[UPDATED with Memorial Today:] Manuel Levi Loggins Jr., Marine Sergeant Killed by Sheriff's Deputy Darren Sandberg

UPDATE, FEB. 24, 9:21 A.M.: A memorial for Sgt. Manuel “Manny” Levi Loggins Jr., the Marine shot to death by a sheriff's deputy, is scheduled this afternoon at Camp Pendleton.

However, the public and media are not invited to the service in the camp's chapel, at the request of the Loggins family, the Marines announced.

Financial help is being solicited for that family, which has a baby on the way. Send donations to: San Clemente Chamber of Commerce, c/o Sgt. Loggins Children's Memorial Fund, 1100 N. El Camino Real, San Clemente, CA 92672.

UPDATE, FEB. 22, 10:21 A.M.: With a former U.S. Attorney releasing a report Tuesday night on the Fullerton Police slaying of Kelly Thomas in Fullerton, just as San Clemente residents demanded a federal investigation into an Orange County sheriff's deputy fatally shooting U.S. Marine Sgt. Manuel Loggins Jr., what hope is there for the rest of us between those north-south poles?

But first, a special message from San Clemente Mayor Jim Evert: Everyone just calm the heck down.

Da Mayor was reacting to resident Wayne Richardson's call for a federal probe of perceived excessive force by deputies who patrol San Clemente under a city contract. Another Evert constituent, Tim Brun, asked for an FBI investigation into the Feb. 7 incident that ended with Deputy Darren Sandberg fatally shooting Loggins in his SUV with his daughters in the back.
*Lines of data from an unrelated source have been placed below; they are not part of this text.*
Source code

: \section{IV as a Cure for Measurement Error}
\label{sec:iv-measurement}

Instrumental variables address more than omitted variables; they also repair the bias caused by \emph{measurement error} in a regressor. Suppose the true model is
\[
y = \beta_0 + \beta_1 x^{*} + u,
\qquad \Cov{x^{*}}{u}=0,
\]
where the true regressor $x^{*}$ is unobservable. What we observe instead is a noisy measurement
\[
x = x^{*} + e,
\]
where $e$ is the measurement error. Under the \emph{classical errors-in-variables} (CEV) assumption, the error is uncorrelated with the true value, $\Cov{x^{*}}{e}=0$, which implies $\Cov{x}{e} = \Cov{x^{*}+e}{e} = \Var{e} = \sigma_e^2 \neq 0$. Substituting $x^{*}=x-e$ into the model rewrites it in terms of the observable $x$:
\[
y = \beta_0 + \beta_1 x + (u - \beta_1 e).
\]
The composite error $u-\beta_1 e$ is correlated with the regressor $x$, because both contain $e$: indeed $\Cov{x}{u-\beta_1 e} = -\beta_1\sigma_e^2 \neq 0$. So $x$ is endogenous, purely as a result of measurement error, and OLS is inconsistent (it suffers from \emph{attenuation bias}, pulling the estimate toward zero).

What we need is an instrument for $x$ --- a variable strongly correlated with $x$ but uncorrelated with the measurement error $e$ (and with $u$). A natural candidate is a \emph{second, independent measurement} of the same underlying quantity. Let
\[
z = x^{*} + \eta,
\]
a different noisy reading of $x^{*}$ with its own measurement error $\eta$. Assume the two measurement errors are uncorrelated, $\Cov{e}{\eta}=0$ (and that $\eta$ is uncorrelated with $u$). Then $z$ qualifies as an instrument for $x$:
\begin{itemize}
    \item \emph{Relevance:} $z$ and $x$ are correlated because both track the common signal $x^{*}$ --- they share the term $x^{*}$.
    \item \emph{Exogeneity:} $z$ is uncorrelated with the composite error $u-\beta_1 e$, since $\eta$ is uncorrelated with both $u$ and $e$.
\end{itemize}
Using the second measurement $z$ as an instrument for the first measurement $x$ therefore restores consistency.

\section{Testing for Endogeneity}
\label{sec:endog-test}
Richardson said the shooting and other incidents around town make it clear he believes the mayor, the City Council and city staff have no authority over the Sheriff's Department, which Richardson wants “fired” and replaced with a local force. San Clemente disbanded its police agency in 1993.

Evert and Sheriff's Lt. Paul D'Auria, San Clemente's chief of police services, countered it is too early for such talk, urging critics to await an Orange County District Attorney's office investigation of the shooting.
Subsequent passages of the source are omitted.